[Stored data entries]
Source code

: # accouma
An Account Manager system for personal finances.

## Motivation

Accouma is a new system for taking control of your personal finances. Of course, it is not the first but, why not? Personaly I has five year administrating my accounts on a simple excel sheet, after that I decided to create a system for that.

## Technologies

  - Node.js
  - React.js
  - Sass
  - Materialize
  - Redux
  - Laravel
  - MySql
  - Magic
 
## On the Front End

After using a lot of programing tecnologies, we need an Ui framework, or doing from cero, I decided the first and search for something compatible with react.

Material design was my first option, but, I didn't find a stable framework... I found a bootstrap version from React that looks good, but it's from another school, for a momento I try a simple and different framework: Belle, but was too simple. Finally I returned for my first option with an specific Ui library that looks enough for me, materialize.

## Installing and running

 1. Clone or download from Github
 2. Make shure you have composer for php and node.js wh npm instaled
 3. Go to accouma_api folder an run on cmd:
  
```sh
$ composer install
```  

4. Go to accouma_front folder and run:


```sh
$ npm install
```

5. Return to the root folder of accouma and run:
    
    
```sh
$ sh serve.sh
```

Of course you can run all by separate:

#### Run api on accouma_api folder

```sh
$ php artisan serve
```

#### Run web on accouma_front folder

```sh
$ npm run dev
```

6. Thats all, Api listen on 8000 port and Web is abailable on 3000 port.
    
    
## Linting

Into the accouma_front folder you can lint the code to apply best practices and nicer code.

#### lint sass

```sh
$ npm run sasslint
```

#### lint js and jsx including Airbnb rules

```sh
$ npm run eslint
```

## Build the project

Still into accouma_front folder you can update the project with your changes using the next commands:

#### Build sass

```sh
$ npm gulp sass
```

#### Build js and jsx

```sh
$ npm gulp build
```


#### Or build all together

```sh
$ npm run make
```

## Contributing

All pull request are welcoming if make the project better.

**WHAT YOU SHOULD DO**
Write the records out once more. Each line must match.

**REPLY**
Source code

: # accouma
An Account Manager system for personal finances.

## Motivation

Accouma is a new system for taking control of your personal finances. Of course, it is not the first but, why not? Personaly I has five year administrating my accounts on a simple excel sheet, after that I decided to create a system for that.

## Technologies

  - Node.js
  - React.js
  - Sass
  - Materialize
  - Redux
  - Laravel
  - MySql
  - Magic
 
## On the Front End

After using a lot of programing tecnologies, we need an Ui framework, or doing from cero, I decided the first and search for something compatible with react.

Material design was my first option, but, I didn't find a stable framework... I found a bootstrap version from React that looks good, but it's from another school, for a momento I try a simple and different framework: Belle, but was too simple. Finally I returned for my first option with an specific Ui library that looks enough for me, materialize.

## Installing and running

 1. Clone or download from Github
 2. Make shure you have composer for php and node.js wh npm instaled
 3. Go to accouma_api folder an run on cmd:
  
```sh
$ composer install
```  

4. Go to accouma_front folder and run:


```sh
$ npm install
```

5. Return to the root folder of accouma and run:
    
    
```sh
$ sh serve.sh
```

Of course you can run all by separate:

#### Run api on accouma_api folder

```sh
$ php artisan serve
```

#### Run web on accouma_front folder

```sh
$ npm run dev
```

6. Thats all, Api listen on 8000 port and Web is abailable on 3000 port.
    
    
## Linting

Into the accouma_front folder you can lint the code to apply best practices and nicer code.

#### lint sass

```sh
$ npm run sasslint
```

#### lint js and jsx including Airbnb rules

```sh
$ npm run eslint
```

## Build the project

Still into accouma_front folder you can update the project with your changes using the next commands:

#### Build sass

```sh
$ npm gulp sass
```

#### Build js and jsx

```sh
$ npm gulp build
```


#### Or build all together

```sh
$ npm run make
```

## Contributing

All pull request are welcoming if make the project better.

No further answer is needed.